Along with the beginnings of doubt that the government was being honest with us, and the clear understanding that even if using drugs wasn’t as dangerous as we were told, we shared a growing awareness that being caught with drugs by the police was significantly more dangerous and possibly deadly. Officer Friendly would shoot you down like a mad dog if he thought you were one’o’them drug-crazed hippies. It certainly changed the social dynamics of any interaction with Officer Friendly’s fellow heavily armed co-workers…

In the National Post, Barbara Kay suggests that not all the dangers of cannabis use were mere government propaganda:

Some years ago, in conversation with his wife, a forensic psychiatrist specializing in mentally ill criminals, former New York Times reporter Alex Berenson observed that the perpetrator of a recent violent crime had been high at the time, and had smoked pot regularly all his life. Her response — “Yeah, they all do” — jolted him. The result was his book, Tell Your Children: The Truth About Marijuana, Mental Illness and Violence.

Much of the referenced material in Berenson’s book had not yet been published a decade ago. But more recent studies only confirm what a few intrepid researchers were already warning about then.

Indeed, as I noted in a 2008 column, the head of the Medical research Council in the U.K., Professor Colin Blakemore, who in 1997 had been the moral authority behind a pot-legalization campaign, unequivocally reversed his pot-friendly stance in 2007, stating: “The link between cannabis and psychosis is quite clear now; it wasn’t 10 years ago.”

If you haven’t energy for a whole book, but would invest in 16 pages on the subject, you will be well rewarded by Steven Malanga’s in-depth article, “The Marijuana Delusion,” in City Journal‘s June issue.

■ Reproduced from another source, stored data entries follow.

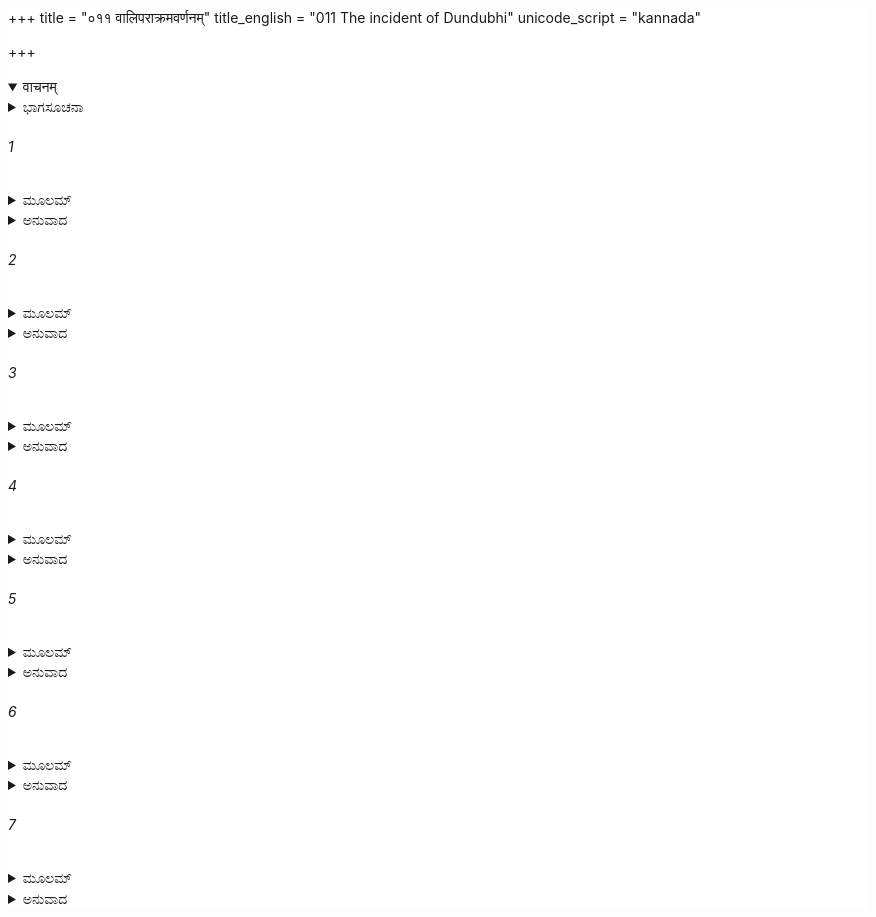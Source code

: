 +++
title = "०११ वालिपराक्रमवर्णनम्"
title_english = "011 The incident of Dundubhi"
unicode_script = "kannada"

+++
<details open><summary>वाचनम्</summary>

<div class="audioEmbed"  caption="श्रीराम-हरिसीताराममूर्ति-घनपाठिभ्यां वचनम्" src="https://archive.org/download/Ramayana-recitation-Sriram-harisItArAmamUrti-Ghanapaati-v2/Kanda_4/Kanda_4_KSK-011-Vali_Parakrama_Varnanam_0.mp3"></div>
</details>



<details><summary>ಭಾಗಸೂಚನಾ</summary></details>

###### 1


<details><summary>ಮೂಲಮ್</summary></details>

<details><summary>ಅನುವಾದ</summary></details>

###### 2


<details><summary>ಮೂಲಮ್</summary></details>

<details><summary>ಅನುವಾದ</summary></details>

###### 3


<details><summary>ಮೂಲಮ್</summary></details>

<details><summary>ಅನುವಾದ</summary></details>

###### 4


<details><summary>ಮೂಲಮ್</summary></details>

<details><summary>ಅನುವಾದ</summary></details>

###### 5


<details><summary>ಮೂಲಮ್</summary></details>

<details><summary>ಅನುವಾದ</summary></details>

###### 6


<details><summary>ಮೂಲಮ್</summary></details>

<details><summary>ಅನುವಾದ</summary></details>

###### 7


<details><summary>ಮೂಲಮ್</summary></details>

<details><summary>ಅನುವಾದ</summary></details>
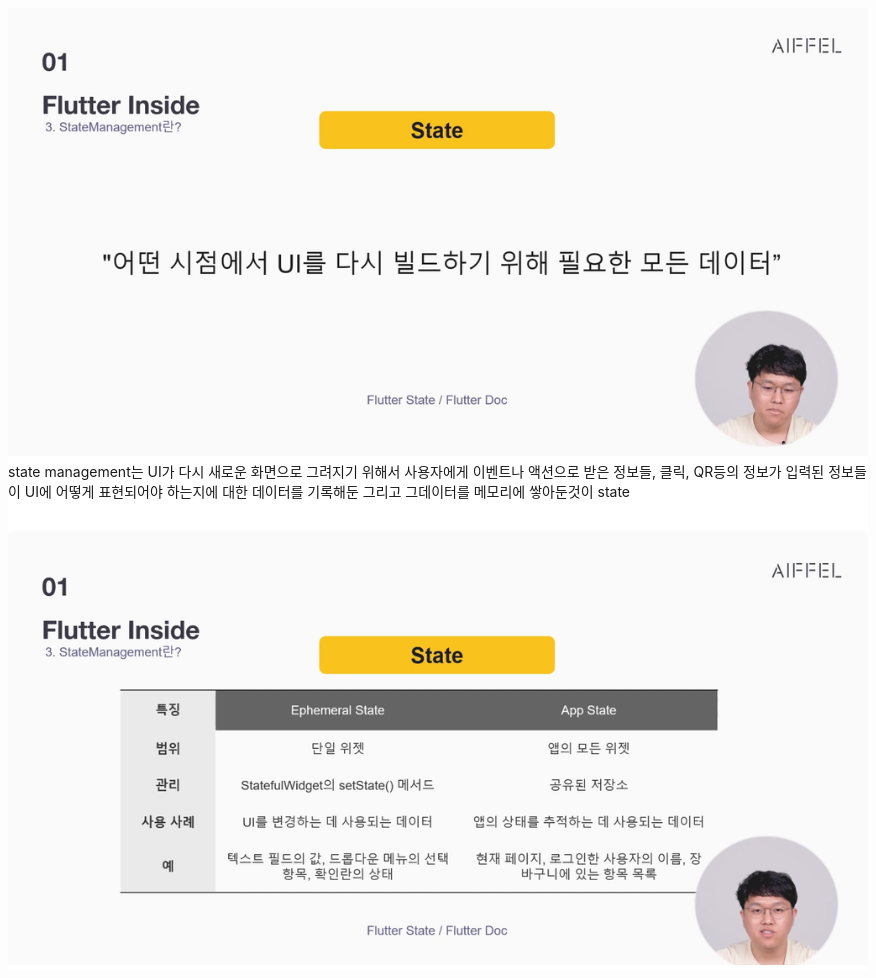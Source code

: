 ![](./img03/15.png)
state management는 UI가 다시 새로운 화면으로 그려지기 위해서 사용자에게 이벤트나 액션으로 받은 정보들, 클릭, QR등의 정보가 입력된 정보들이 UI에 어떻게 표현되어야 하는지에 대한 데이터를 기록해둔 그리고 그데이터를 메모리에 쌓아둔것이 state

![](./img03/16.png)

Here you will find debunked the blithe claim, still received as gospel by progressives and libertarians, that pot is virtually harmless and even therapeutic.

Unlike marijuana, real medications are deeply researched before coming on the market, and may attest to proven benefits, but are obligated to admit potential harms. Is pot a medicinal drug or a placebo? Nobody really knows. One may argue “who cares, as long as it works” (anecdotally I hear that pot works, and also that it doesn’t work), but that isn’t the point, since the legalization movement made medical claims for pot in order to bring the public onside politically. There was no will on the movement’s side to discover even radically fortified pot’s downsides.

The knowledge was out there for those interested. In 1987 a study of nearly 50,000 Swedish military conscripts followed for drug use over 15 years found that frequent pot use in teenhood was linked to a six-fold risk of schizophrenia as compared with non-usage. A 2004 meta-analysis of studies on pot use came to a similar conclusion. These studies, and others, are suggestive that heavy marijuana consumption, particularly in youth, may cause serious mental health problems. Yes, it is possible that the link isn’t entirely causal; people with mental health issues may be more likely to use marijuana heavily. But at the very least, this ought to be an issue of ongoing concern, particularly now that marijuana is legal in Canada and in an increasing number of U.S. states.